**WORK INSTRUCTION**
Of all the lines below, output only those starting at the one with "Wednesday 14 August" and ending at the one with "Monday 19 August", both ends included, exactly as written.

Dataset excerpts
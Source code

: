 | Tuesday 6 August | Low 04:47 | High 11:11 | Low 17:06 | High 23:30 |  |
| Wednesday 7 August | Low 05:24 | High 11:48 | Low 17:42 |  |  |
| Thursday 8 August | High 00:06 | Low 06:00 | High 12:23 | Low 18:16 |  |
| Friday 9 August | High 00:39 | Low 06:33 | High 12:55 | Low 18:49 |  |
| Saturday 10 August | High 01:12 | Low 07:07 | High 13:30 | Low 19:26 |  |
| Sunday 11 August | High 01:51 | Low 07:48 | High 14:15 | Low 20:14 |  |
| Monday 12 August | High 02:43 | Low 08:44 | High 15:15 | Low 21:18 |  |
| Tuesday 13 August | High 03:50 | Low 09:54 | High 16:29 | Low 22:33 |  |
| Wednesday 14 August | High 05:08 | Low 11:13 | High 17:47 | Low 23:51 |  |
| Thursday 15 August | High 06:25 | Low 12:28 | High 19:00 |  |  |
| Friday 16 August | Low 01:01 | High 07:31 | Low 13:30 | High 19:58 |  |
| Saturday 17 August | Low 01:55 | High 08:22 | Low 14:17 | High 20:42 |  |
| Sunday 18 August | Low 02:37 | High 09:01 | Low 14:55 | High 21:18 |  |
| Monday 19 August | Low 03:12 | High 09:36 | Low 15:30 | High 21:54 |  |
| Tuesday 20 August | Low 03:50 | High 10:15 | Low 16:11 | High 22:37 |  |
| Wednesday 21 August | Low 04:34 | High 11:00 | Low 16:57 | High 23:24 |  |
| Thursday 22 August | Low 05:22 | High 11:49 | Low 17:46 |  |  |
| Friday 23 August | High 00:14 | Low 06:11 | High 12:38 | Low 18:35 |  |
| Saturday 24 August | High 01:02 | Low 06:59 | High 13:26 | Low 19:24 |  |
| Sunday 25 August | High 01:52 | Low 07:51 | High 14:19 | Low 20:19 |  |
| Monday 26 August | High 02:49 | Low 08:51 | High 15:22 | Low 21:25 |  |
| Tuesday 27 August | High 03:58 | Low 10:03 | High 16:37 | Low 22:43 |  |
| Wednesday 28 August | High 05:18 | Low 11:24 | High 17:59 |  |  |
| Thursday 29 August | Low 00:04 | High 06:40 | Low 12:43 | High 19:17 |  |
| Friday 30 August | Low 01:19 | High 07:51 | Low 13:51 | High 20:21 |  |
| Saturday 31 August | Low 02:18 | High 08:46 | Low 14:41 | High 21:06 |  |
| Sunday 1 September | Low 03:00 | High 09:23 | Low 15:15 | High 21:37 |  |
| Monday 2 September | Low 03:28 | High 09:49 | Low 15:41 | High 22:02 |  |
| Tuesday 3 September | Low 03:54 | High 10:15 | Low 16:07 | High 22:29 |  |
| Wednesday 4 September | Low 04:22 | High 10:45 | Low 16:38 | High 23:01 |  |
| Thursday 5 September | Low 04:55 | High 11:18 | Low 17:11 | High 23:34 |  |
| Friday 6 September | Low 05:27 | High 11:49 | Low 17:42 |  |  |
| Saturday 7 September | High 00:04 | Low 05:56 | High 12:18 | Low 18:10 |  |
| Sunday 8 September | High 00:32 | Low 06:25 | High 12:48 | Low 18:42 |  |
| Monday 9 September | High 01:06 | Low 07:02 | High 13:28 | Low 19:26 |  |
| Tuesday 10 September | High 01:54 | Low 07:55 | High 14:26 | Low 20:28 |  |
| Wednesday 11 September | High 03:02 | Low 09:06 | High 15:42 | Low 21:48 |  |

**RESPONSE FOR THIS EXERCISE**
| Wednesday 14 August | High 05:08 | Low 11:13 | High 17:47 | Low 23:51 |  |
| Thursday 15 August | High 06:25 | Low 12:28 | High 19:00 |  |  |
| Friday 16 August | Low 01:01 | High 07:31 | Low 13:30 | High 19:58 |  |
| Saturday 17 August | Low 01:55 | High 08:22 | Low 14:17 | High 20:42 |  |
| Sunday 18 August | Low 02:37 | High 09:01 | Low 14:55 | High 21:18 |  |
| Monday 19 August | Low 03:12 | High 09:36 | Low 15:30 | High 21:54 |  |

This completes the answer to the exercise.